What is keratoconus?
Keratoconus (KC) is an eye condition in which the normally evenly curved dome-shaped clear lens at the front of the eye (the cornea) progressively thins. This causes a cone-shaped bulge to develop in the corneal tissue. Exactly why this happens is unknown, but genetic factors are known to play a role and KC is also more common in people with allergic diseases such as hayfever and asthma. We believe that the mechanical trauma from people with such problems rubbing their eyes plays a part in causing the cornea to thin. KC is usually diagnosed in teenagers and young people.
How does keratoconus affect vision?
The thinning of the cornea caused by KC changes its shape, altering its optical properties, and in later stages there may also be scarring which results in a loss of transparency of the cornea. These issues impair the ability of the eye to focus properly, resulting in impaired vision. Because the conical shape of the cornea is not symmetrical or regular it is difficult (and often impossible) to obtain good vision with spectacles.
Treatment for Keratoconus
In the early stages of KC spectacles or soft contact lenses may be helpful to correct vision and we treat associated problems like allergic conjunctivitis. As the cornea becomes thinner and the curvatures greater or steeper, rigid gas permeable (RGP) contact lenses are often required to correct vision more adequately. In very advanced cases, where contact lenses fail to improve vision, replacement of the cornea with tissue from an organ donor (a corneal transplant) may be needed.
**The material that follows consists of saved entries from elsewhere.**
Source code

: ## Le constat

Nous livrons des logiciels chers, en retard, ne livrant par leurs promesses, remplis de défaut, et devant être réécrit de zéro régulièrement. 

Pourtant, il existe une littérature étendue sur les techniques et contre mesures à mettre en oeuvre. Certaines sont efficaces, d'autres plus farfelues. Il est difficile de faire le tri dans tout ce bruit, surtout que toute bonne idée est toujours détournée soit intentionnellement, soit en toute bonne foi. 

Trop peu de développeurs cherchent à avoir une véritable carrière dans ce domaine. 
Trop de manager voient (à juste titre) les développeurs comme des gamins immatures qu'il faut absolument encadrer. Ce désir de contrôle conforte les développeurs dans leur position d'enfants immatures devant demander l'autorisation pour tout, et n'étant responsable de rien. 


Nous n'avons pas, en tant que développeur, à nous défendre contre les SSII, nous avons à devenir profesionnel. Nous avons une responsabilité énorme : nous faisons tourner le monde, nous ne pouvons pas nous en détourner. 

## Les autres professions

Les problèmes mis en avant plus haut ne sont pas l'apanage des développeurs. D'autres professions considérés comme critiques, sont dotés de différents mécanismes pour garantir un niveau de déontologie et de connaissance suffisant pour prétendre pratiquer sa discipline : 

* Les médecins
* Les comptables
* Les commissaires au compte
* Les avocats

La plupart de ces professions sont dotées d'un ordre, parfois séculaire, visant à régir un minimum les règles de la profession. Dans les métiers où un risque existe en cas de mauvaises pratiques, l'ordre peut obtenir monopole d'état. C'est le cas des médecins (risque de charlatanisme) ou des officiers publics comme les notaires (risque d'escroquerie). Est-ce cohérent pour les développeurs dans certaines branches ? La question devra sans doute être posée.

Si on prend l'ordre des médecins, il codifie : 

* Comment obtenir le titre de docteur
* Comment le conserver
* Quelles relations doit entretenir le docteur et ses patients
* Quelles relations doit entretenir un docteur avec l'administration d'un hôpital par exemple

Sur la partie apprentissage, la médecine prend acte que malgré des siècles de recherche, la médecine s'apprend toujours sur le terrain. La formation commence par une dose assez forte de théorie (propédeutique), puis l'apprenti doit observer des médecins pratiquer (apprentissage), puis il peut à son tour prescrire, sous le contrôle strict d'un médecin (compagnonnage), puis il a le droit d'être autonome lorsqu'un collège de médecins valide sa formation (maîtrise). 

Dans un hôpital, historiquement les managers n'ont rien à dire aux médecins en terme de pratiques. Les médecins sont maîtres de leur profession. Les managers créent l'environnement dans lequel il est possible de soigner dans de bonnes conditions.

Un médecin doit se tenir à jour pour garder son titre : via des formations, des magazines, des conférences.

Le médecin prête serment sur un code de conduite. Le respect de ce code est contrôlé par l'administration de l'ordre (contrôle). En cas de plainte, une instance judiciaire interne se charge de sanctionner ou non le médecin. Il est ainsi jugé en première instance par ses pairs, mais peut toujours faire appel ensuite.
The changes in the shape of the cornea caused by KC often take many years to develop. For this reason we monitor those with the condition and often suggest repeat assessments so that we can institute appropriate measures to optimise vision. We use the best spectacle correction and also objective measurements of the shape of the cornea using a special scan called a Pentacam to determine the severity of the disease and also to monitor its progression. If we see these results getting steadily worse we would discuss with you whether you need to undergo corneal cross-linking (CXL).
Corneal cross-linking
Corneal Cross-linking is a new treatment that can stop KC getting worse. It is effective in more than nine out of 10 patients and requires only a single 30-minute day-case procedure. The corneal tissue is soaked in Vitamin B2 (Riboflavin) and then exposed to ultraviolet light. This treatment strengthens bonds between the collagen fibrils which make up the main part of the cornea which we call the ‘stroma’. CXL is generally only used if the corneal shape is progressively deteriorating. There are limits to what treatment can achieve, and beyond a certain stage, particularly if the cornea has become too thin, it can be unsafe to perform CXL. Also by the time people reach their late 30’s the cornea naturally stiffens so CXL is generally not required. Below this age, the cornea is more flexible and disease progression, with the associated worsening vision, is more likely to occur.